À
bientôt midi trente, Walker Street était bondée. Une foule compacte de
travailleurs en pause déjeuner gênaient son avancée tandis qu’elle tentait de
gagner du terrain. Un peu plus loin devant elle, un homme de bonne taille
allait traverser la rue. Il ne fallait en aucun cas qu’elle le perde de vue.
Par chance, il avait choisi de faire le trajet à pied. Un choix qui lui évitait une filature en voiture et tous
les risques inhérents à ce type de locomotion : les embouteillages, les
feux, les véhicules qui pourraient s’intercaler. Lucrétia pouvait donc
s’estimer chanceuse, seulement les autres piétons ne lui facilitaient pas non
plus la tâche. Elle réussit enfin à traverser. L’homme avait pris de l’avance,
mais se trouvait toujours dans son champ de vision. Elle hâta le pas, se
faufila entre les différents groupes de passants à la manière d’une anguille,
profitant de sa silhouette fine pour y parvenir, et rattrapa peu à peu son
retard. Parfois, elle se donnait l’impression d’être un prédateur. Elle
attendait patiemment que sa proie sorte de sa tanière, la filait et, le moment
venu, passait à l’attaque. Le coup de
grâce ne consistait pas, bien entendu, à occire la cible, mais à récolter des
preuves. Pour une femme bafouée, un employeur soupçonneux, un client escroqué…
C’était son job, sa vocation. Elle exerçait le métier de détective privé depuis
presque cinq ans et à présent, elle commençait à se faire un nom dans le
milieu. Les clients se montraient satisfaits, n’hésitant pas à la recommander à
leurs proches. Son agenda comprenait déjà trois affaires en ce début de
semaine. À ce train-là, elle allait peut-être devoir embaucher…
Sa
proie du jour s’arrêta enfin. Le bâtiment devant lequel il se trouvait se
détachait de ses voisins par sa devanture colorée. De là où elle se trouvait,
Lucrétia devina qu’il s’agissait d’un restaurant.
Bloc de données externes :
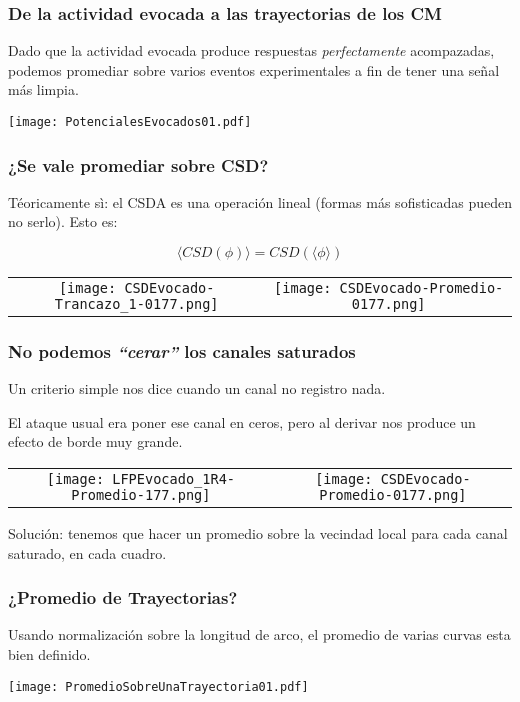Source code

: \documentclass{beamer}
\begin{document}
\begin{frame}
  \frametitle{De la actividad evocada a las trayectorias de los CM}
  Dado que la actividad evocada produce respuestas
  \emph{perfectamente} acompazadas, podemos
  promediar sobre varios eventos experimentales
  a fin de tener una señal más limpia. 
  \begin{center}
   \texttt{[image: PotencialesEvocados01.pdf]} 
  \end{center}
\end{frame}


\begin{frame}
  \frametitle{¿Se vale promediar sobre CSD?}
    Téoricamente sì: el CSDA es una operación lineal
    (formas más sofisticadas pueden no serlo). Esto es:
    
\begin{equation}
 \langle CSD(\phi) \rangle = CSD (\langle \phi \rangle)
\end{equation}

\begin{center}
  \begin{tabular}{cc}
    \texttt{[image: CSDEvocado-Trancazo\_1-0177.png]} &
    \texttt{[image: CSDEvocado-Promedio-0177.png]} 
  \end{tabular}
\end{center}
    
\end{frame}


\begin{frame}
  \frametitle{No podemos \emph{``cerar''} los canales saturados}
  Un criterio simple nos dice cuando un canal no registro nada.

  El ataque usual era poner ese canal en ceros, pero al derivar
  nos produce un efecto de borde muy grande.
  
\begin{center}
  \begin{tabular}{cc}
    \texttt{[image: LFPEvocado\_1R4-Promedio-177.png]} &
    \texttt{[image: CSDEvocado-Promedio-0177.png]} 
  \end{tabular}
\end{center}
Solución: tenemos que hacer un promedio sobre la vecindad local
para cada canal saturado, en cada cuadro.
\end{frame}


\begin{frame}
\frametitle{¿Promedio de Trayectorias?}
Usando normalización sobre la longitud de arco, el
promedio de varias curvas esta bien definido.
\begin{center}
\texttt{[image: PromedioSobreUnaTrayectoria01.pdf]}
\end{center}
\end{frame}
\end{document}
Italien sans doute, si l’on
en croyait les dessins carnavalesques qui ornaient les murs extérieurs.
Monsieur
Campbell aurait-il décidé de s’octroyer un déjeuner en tête à tête ? Les
soupçons de sa femme pourraient être bien vite confirmés si tel était le cas.
En quelques pas, elle avait rejoint le restaurant.
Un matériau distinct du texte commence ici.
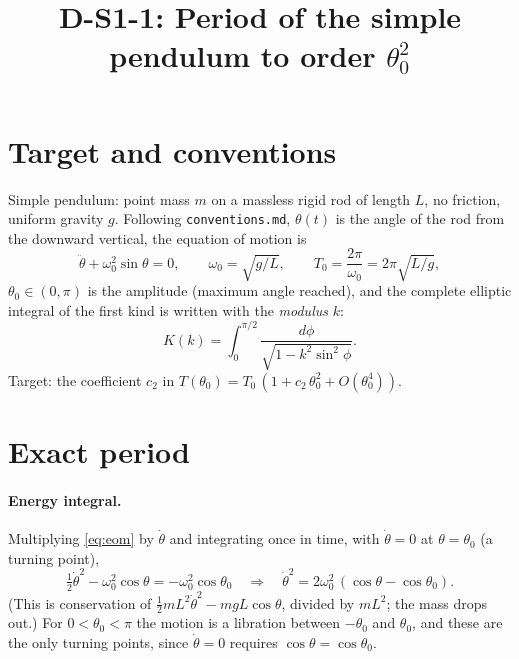 \documentclass{article}
\title{D-S1-1: Period of the simple pendulum to order $\theta_0^2$}
\date{}
\begin{document}
\maketitle

\section*{Target and conventions}

Simple pendulum: point mass $m$ on a massless rigid rod of length $L$, no
friction, uniform gravity $g$. Following \texttt{conventions.md}, $\theta(t)$
is the angle of the rod from the downward vertical, the equation of motion is
\begin{equation}
  \ddot\theta + \omega_0^2 \sin\theta = 0, \qquad \omega_0 = \sqrt{g/L},
  \qquad T_0 = \frac{2\pi}{\omega_0} = 2\pi\sqrt{L/g},
  \label{eq:eom}
\end{equation}
$\theta_0 \in (0,\pi)$ is the amplitude (maximum angle reached), and the
complete elliptic integral of the first kind is written with the
\emph{modulus} $k$:
\begin{equation}
  K(k) = \int_0^{\pi/2} \frac{d\phi}{\sqrt{1 - k^2 \sin^2\phi}} .
  \label{eq:Kdef}
\end{equation}
Target: the coefficient $c_2$ in
$T(\theta_0) = T_0\,(1 + c_2\,\theta_0^2 + O(\theta_0^4))$.

\section{Exact period}

\paragraph{Energy integral.}
Multiplying \eqref{eq:eom} by $\dot\theta$ and integrating once in time,
with $\dot\theta = 0$ at $\theta = \theta_0$ (a turning point),
\begin{equation}
  \tfrac12 \dot\theta^2 - \omega_0^2 \cos\theta = - \omega_0^2 \cos\theta_0
  \quad\Longrightarrow\quad
  \dot\theta^2 = 2\omega_0^2 \,(\cos\theta - \cos\theta_0).
  \label{eq:energy}
\end{equation}
(This is conservation of $\tfrac12 m L^2\dot\theta^2 - m g L\cos\theta$,
divided by $mL^2$; the mass drops out.) For $0<\theta_0<\pi$ the motion is a
libration between $-\theta_0$ and $\theta_0$, and these are the only turning
points, since $\dot\theta = 0$ requires $\cos\theta = \cos\theta_0$.
\end{document}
Chez Luigi, pizza, antipasti,
pasta.
Son
intuition ne l’avait pas trompée. Elle poussa la porte avec plus de force que
nécessaire et heurta quelqu’un. Tout en se confondant en excuses, elle remarqua
que l’homme en question, par chance il ne s’agissait pas de Campbell, était plutôt
séduisant. Il ne semblait pas non plus insensible à son charme, car il lui
sourit d’un air aimable.
- Je vous en prie.
Nouveau
sourire. Un peu gêné…À moins que ce ne soit qu’un leurre…
- Je vous aurais bien invitée à
boire un verre mais, malheureusement, je suis attendu.
(...)
Son
sourire s’évanouit comme la lumière, puis elle entendit le moteur. Trop proche.
Elle tourna aussitôt la tête mais déjà le véhicule était sur elle. L’instant
d’après, elle lévitait. Non, en fait elle ne lévitait pas. Elle venait d’être
projetée du sol. Son corps se balançait dans les airs, dans une posture tout à fait
abracadabrante.
(...)
Quelqu’un cria. Sans doute un passant catastrophé
qui réalisait ce qui était sur le point de se produire. Et de quoi
s’agissait-il au juste ? Simplement d’un accident de la route. D’une
femme de 36 ans, heurtée par un véhicule sur un passage piéton.
Elle
commençait à descendre. Le capot semblait déjà porter les marques du choc qui
n’existait pas encore. Soudain le cours normal du temps reprit ses droits. Elle
tomba à toute vitesse avant qu’un flash éclatant ne l’aveugle.
Après,
le néant.
On
était le vendredi 27 septembre 2013, et Lucrétia Bennett venait de mourir.